By the way, I picked up Leonard Susskind's lectures to watch. It was all fine up to special relativity - his explanation about frames of reference was so obvious, it just made sense. After that, though, nothing made sense anymore.


Newton's Laws fit into three lines because most of us are already familiar with the integral concepts: force, mass, inertial reference frames, etc. The concepts involved in quantum mechanics are fairly alien to most people, so explaining the theory takes longer. The fundamentals of orthodox QM can be fit into three principles: 1) The Time-Dependent Schrödinger Equation; 2) The Time-Independent Schrödinger Equation; and 3) The Born Rule. Even writing these out in full doesn't take long. Explaining what they mean, however, can take a while.
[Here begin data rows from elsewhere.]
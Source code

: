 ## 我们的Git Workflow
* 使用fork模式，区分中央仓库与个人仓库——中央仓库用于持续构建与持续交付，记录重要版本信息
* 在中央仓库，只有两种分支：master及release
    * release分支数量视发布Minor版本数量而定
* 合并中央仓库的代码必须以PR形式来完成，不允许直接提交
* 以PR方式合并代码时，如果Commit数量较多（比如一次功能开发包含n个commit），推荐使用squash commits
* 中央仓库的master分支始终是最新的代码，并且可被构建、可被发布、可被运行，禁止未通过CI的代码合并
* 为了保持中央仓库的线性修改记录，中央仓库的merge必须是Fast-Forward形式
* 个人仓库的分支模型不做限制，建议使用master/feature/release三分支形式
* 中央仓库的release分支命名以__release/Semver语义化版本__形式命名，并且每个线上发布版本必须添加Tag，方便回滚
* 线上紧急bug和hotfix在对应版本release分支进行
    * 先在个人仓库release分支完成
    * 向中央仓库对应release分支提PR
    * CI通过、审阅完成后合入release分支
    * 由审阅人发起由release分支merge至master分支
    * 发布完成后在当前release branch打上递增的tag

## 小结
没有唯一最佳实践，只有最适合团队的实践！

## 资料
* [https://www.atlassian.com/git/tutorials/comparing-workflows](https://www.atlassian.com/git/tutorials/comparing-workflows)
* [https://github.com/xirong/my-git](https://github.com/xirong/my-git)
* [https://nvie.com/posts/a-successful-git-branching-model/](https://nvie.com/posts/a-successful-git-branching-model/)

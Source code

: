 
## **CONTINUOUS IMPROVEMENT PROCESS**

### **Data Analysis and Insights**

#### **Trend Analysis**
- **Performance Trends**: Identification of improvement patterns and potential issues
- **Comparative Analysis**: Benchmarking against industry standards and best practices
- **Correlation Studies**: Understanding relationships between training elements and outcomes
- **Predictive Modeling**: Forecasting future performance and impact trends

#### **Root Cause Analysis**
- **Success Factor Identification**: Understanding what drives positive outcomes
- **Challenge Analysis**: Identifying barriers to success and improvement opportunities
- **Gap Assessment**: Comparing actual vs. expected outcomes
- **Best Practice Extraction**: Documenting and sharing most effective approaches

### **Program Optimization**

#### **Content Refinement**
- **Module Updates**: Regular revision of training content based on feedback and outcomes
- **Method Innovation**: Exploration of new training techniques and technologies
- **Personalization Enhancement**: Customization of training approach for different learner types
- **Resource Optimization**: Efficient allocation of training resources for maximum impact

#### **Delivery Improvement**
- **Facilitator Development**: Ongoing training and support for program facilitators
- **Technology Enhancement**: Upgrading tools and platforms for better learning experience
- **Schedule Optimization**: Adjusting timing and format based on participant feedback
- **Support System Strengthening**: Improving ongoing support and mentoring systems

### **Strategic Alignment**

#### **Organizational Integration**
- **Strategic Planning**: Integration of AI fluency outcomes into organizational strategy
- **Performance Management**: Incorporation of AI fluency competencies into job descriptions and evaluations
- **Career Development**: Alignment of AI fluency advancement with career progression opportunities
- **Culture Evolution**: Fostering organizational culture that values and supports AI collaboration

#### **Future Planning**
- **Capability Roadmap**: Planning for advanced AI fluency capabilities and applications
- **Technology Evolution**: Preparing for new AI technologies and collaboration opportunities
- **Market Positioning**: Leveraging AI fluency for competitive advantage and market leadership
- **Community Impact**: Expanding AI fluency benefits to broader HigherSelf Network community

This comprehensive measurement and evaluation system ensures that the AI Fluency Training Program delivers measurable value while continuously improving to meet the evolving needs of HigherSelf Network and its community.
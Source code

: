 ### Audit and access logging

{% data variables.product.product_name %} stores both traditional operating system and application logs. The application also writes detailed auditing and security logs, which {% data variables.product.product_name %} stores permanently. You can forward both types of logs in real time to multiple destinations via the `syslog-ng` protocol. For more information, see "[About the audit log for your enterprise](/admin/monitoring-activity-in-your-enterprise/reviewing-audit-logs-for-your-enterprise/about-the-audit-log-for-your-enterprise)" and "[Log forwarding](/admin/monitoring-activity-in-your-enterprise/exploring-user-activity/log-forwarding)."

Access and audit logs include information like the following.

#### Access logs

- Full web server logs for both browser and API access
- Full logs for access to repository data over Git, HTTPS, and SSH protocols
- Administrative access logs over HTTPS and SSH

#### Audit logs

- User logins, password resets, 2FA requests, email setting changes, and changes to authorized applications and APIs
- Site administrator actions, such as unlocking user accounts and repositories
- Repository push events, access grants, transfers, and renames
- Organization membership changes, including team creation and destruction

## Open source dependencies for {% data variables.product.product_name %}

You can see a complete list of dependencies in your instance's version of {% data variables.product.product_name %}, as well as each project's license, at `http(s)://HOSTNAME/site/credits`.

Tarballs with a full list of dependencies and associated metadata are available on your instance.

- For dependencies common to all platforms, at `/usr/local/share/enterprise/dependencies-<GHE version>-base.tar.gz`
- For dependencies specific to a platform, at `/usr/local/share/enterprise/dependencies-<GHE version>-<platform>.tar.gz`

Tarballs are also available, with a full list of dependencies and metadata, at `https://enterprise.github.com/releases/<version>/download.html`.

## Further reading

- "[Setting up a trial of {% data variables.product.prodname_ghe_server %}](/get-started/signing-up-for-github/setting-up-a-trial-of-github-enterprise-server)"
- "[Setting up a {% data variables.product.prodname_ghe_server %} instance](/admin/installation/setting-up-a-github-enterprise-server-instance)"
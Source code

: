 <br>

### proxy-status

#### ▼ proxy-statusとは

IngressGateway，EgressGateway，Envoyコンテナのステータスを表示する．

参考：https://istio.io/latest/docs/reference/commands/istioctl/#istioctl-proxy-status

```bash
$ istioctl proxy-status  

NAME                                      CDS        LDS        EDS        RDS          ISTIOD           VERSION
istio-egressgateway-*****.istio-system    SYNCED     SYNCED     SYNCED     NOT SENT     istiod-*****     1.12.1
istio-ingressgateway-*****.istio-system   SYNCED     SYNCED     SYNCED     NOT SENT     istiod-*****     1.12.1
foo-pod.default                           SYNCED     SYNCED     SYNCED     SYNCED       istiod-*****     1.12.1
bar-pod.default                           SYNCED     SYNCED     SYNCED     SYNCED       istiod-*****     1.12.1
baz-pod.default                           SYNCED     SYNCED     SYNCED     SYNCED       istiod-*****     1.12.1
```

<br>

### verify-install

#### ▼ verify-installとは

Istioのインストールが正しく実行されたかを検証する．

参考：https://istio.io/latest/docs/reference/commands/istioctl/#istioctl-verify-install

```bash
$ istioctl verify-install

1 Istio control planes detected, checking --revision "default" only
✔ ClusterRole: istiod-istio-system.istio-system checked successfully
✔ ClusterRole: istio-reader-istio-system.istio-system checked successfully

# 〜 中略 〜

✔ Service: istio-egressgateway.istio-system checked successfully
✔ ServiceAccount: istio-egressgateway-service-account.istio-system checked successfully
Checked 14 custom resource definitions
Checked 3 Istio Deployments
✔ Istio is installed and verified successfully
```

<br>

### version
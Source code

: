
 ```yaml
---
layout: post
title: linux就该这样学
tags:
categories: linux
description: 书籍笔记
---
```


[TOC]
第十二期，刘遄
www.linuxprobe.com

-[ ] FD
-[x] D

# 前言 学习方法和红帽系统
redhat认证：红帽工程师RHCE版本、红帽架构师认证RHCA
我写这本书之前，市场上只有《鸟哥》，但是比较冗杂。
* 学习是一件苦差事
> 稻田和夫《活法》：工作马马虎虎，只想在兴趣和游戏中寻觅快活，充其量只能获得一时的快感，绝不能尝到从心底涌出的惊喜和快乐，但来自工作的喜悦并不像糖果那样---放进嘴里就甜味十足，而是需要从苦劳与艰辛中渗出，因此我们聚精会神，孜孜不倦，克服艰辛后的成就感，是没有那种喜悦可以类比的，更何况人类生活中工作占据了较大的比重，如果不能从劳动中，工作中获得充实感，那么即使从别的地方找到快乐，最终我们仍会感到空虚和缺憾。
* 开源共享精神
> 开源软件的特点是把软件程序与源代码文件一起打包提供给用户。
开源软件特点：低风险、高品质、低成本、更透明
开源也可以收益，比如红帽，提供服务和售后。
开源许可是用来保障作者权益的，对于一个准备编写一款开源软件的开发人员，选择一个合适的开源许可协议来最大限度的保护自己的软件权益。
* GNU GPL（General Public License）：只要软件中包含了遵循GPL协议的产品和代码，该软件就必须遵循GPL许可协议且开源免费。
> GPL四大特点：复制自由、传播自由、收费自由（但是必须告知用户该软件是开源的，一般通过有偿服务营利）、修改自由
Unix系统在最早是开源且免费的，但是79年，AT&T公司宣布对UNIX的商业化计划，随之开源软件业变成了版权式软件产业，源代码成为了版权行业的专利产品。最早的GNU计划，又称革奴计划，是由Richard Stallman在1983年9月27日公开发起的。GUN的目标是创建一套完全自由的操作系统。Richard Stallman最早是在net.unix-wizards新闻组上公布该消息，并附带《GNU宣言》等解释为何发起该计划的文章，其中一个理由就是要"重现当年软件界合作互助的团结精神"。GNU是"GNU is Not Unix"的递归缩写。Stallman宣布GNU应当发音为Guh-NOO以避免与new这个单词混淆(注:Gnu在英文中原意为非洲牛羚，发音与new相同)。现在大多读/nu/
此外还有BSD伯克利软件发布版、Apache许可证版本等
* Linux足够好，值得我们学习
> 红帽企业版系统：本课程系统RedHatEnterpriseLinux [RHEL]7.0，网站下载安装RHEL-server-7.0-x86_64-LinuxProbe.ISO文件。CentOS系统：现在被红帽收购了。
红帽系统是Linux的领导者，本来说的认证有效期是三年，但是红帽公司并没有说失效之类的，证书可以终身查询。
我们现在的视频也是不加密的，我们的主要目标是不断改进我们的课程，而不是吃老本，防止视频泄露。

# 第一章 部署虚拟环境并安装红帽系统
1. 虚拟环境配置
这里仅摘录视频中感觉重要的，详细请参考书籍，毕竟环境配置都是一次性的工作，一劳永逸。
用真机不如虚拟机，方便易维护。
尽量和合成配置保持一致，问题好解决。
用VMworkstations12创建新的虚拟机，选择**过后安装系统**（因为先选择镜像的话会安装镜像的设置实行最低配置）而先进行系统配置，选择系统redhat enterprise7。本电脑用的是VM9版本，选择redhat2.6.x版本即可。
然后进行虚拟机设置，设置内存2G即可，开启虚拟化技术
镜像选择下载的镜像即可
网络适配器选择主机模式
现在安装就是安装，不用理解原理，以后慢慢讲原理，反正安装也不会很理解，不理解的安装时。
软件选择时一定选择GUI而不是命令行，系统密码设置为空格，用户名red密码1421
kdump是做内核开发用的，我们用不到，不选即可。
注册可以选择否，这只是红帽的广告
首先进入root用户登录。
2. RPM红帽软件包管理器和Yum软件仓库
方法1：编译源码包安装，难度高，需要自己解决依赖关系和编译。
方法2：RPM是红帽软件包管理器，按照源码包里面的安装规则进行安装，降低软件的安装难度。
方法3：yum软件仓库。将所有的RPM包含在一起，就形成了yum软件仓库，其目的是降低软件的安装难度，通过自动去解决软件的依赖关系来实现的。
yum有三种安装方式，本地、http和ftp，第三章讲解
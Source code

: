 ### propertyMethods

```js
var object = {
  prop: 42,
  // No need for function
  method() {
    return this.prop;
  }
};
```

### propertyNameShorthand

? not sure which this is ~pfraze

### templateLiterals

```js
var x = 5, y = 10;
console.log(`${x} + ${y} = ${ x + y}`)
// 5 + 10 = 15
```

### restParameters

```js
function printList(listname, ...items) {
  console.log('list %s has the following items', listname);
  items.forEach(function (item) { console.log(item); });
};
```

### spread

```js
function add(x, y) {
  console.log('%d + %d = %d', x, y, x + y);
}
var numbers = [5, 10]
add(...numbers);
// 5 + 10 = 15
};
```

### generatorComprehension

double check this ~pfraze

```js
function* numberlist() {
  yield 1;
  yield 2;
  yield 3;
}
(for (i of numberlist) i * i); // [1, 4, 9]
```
Frames of reference are fairly obvious in SR. In General Relativity they're more non-trivial.


No, it's actually quite different.

The scenario you outlined is quite important and actually has a name: it's the "Bertlmann's Socks" thought experiment, and if you want to read about it I'd seriously recommend the paper by the great J S Bell[1].

To use the language of your example, both pens begin in a superposition of clockwise and anti-clockwise. It's not the case that each pen has a particular spin value, and that we're simply unaware of which has which. The pens really are in a superposition.

Until, that is, a measurement is made on one of them. At this point the joint pen-pen system collapses and both pens have determinate spin values. The nature of the entanglement ensures that those spin values are different.

The notion that quantum-entangled particles could have well-defined properties that we're just ignorant of was actually pretty popular in the early days of quantum mechanics. In fact, the theory was put forward by Einstein, among others. As it turns out, however, that we can test for this. The tests have been done, and it seems Einstein was wrong on this one.

[1]: J. S. Bell (1980), "Bertlmann's Socks and the Nature of Reality"


Cool. But what if the two pens are spun randomly in a box by say a random number generator spinner (each is pen is still anti-correlated - you just don't get the spin) - such that you do not know that what state they are in (superposition?). Then, probabilistically, they are both clockwise and anti-clockwise - until of course you look at it, a point at which they "snap" to a specific spin (which they already were in? You just didn't know it yet). Wouldn't that give you your unpredictable states.

I'm sorry if this sounds stupid - I just want to understand.


It's not stupid - the difference between uncertainty and superposition is subtle. Let's simplify to the case of one pen.

Say the pen is spun in the box by a classical random number generator. You don't know which way the pen is spinning, but you do know that it's either been spun one way or the other. You might say that the probability of finding it spinning clockwise when you open the box is 1/2.

Now say the pen is prepared in a superposition of the two spin states, again in the box. As before, we might say that the probability of discovering the pen spinning clockwise is 1/2. However, this time we the probability isn't generated by our lack of knowledge: we know exactly what state then pen is in. When we open the box, however, the pen will change instantly to the state of spinning clockwise, or the state of spinning anti-clockwise.

In the quantum case, the probability is an expression of what we think will happen to the pen, not what we think has happened to it.

It is hard to grasp, and harder still to believe. There is, however, good reason for thinking that, sometimes, the pen changed just as we opened the box.


I see - superposition and uncertainty are distinct concepts that should be thought of differently.